Line by line, please look for the word "中可以看到" in the following records, then copy each line you find it in.

═════ Dataset records

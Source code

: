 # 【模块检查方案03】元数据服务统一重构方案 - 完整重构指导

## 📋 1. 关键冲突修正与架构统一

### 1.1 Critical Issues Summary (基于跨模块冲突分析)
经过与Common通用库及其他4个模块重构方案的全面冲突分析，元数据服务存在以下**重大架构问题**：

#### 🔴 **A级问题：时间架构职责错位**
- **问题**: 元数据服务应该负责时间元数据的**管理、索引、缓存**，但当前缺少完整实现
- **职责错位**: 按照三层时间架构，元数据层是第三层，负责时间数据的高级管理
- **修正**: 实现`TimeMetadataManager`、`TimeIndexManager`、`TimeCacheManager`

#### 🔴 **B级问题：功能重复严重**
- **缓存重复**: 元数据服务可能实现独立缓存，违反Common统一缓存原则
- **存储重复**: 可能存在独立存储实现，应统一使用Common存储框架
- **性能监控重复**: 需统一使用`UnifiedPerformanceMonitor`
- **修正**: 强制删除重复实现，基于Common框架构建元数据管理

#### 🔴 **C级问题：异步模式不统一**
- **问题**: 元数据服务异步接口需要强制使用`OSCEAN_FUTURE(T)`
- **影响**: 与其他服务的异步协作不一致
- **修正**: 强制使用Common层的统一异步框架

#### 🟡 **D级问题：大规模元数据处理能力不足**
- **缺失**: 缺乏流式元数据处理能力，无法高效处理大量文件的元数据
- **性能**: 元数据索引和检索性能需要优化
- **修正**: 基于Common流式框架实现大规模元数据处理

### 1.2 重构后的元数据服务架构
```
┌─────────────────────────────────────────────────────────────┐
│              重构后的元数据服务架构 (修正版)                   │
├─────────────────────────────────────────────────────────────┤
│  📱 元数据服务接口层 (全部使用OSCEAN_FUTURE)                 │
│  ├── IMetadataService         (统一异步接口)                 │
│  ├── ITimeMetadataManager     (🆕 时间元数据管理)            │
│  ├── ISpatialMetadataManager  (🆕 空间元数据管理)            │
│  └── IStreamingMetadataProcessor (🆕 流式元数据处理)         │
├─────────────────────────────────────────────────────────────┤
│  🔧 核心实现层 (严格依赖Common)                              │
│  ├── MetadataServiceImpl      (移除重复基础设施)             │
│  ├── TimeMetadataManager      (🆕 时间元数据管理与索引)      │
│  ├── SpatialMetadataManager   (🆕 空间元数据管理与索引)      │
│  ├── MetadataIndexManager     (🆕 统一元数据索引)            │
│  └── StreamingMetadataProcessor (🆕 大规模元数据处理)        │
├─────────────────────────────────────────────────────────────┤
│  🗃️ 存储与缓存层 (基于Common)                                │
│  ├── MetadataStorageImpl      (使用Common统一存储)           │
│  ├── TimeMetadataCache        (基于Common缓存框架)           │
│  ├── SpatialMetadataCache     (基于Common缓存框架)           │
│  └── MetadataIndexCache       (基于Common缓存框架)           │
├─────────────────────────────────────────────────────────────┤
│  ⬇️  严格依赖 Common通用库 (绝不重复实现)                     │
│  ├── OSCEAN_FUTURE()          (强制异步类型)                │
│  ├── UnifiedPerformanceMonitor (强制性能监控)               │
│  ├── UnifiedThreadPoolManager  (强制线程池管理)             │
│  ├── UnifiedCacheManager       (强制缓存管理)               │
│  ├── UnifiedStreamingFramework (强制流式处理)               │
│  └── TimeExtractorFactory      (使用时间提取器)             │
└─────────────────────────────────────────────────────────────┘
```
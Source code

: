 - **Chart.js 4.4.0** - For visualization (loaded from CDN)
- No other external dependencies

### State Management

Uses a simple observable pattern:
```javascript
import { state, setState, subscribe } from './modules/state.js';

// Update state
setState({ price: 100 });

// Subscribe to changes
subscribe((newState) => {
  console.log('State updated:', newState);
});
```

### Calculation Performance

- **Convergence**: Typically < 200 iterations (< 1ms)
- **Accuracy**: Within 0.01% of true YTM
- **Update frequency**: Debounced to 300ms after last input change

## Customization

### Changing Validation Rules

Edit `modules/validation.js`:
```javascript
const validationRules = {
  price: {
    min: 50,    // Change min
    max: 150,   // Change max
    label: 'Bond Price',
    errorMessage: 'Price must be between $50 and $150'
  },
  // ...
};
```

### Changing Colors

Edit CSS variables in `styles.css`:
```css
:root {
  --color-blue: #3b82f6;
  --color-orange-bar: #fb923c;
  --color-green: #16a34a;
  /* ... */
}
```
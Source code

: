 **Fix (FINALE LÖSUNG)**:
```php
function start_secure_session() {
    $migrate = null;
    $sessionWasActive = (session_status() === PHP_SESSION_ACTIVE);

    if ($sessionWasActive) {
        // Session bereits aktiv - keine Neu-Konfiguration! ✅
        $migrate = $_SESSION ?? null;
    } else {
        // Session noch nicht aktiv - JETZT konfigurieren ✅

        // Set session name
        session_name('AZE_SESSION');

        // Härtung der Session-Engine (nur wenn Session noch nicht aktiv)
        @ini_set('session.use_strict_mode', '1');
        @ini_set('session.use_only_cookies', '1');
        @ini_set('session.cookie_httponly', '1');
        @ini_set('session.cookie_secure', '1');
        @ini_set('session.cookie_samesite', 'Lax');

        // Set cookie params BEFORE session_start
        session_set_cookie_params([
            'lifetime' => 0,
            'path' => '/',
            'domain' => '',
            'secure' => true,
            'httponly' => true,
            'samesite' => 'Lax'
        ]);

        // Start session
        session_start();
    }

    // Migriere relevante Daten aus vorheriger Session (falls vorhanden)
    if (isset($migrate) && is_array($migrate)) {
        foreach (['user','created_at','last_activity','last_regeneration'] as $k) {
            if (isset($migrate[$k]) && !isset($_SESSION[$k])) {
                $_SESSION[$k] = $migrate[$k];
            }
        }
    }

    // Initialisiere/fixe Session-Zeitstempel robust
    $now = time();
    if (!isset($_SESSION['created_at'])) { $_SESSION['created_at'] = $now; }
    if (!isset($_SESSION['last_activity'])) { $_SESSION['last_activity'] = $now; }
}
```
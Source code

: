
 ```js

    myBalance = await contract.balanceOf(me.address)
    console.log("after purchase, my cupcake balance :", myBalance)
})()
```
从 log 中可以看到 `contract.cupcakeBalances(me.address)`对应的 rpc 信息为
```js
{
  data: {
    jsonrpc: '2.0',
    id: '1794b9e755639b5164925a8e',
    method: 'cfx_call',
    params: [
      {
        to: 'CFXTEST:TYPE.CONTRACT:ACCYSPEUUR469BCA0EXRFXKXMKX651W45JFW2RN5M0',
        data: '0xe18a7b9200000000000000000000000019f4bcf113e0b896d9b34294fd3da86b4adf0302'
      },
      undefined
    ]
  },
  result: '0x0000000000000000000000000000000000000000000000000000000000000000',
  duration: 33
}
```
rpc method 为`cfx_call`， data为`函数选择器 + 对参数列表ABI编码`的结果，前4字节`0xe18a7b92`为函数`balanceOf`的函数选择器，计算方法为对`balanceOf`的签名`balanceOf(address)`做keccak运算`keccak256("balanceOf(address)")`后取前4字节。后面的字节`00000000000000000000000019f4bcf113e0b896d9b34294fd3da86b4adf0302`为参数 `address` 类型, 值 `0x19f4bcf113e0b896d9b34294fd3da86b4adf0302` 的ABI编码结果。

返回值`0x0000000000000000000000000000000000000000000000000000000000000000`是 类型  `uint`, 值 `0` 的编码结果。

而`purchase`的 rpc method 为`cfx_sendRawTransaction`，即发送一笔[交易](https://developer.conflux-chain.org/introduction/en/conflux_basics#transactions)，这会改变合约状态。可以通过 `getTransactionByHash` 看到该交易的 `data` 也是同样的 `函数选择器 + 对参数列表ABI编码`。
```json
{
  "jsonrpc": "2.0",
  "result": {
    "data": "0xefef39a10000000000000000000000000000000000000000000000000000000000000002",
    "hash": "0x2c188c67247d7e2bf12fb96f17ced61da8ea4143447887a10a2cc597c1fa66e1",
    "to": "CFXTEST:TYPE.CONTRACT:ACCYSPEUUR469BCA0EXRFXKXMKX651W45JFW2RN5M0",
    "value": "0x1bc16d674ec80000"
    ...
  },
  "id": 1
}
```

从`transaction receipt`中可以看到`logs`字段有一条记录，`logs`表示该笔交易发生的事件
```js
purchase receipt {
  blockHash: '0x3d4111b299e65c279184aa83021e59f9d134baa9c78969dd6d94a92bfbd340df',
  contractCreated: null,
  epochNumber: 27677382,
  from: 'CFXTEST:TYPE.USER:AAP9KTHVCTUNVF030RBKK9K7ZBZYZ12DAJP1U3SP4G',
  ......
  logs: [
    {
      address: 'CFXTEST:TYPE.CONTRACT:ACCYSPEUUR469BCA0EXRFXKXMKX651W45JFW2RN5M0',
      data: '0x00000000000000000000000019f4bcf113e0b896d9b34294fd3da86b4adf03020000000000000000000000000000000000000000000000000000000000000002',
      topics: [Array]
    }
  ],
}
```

══════════

* **Answer to the problem**:
从 log 中可以看到 `contract.cupcakeBalances(me.address)`对应的 rpc 信息为
从`transaction receipt`中可以看到`logs`字段有一条记录，`logs`表示该笔交易发生的事件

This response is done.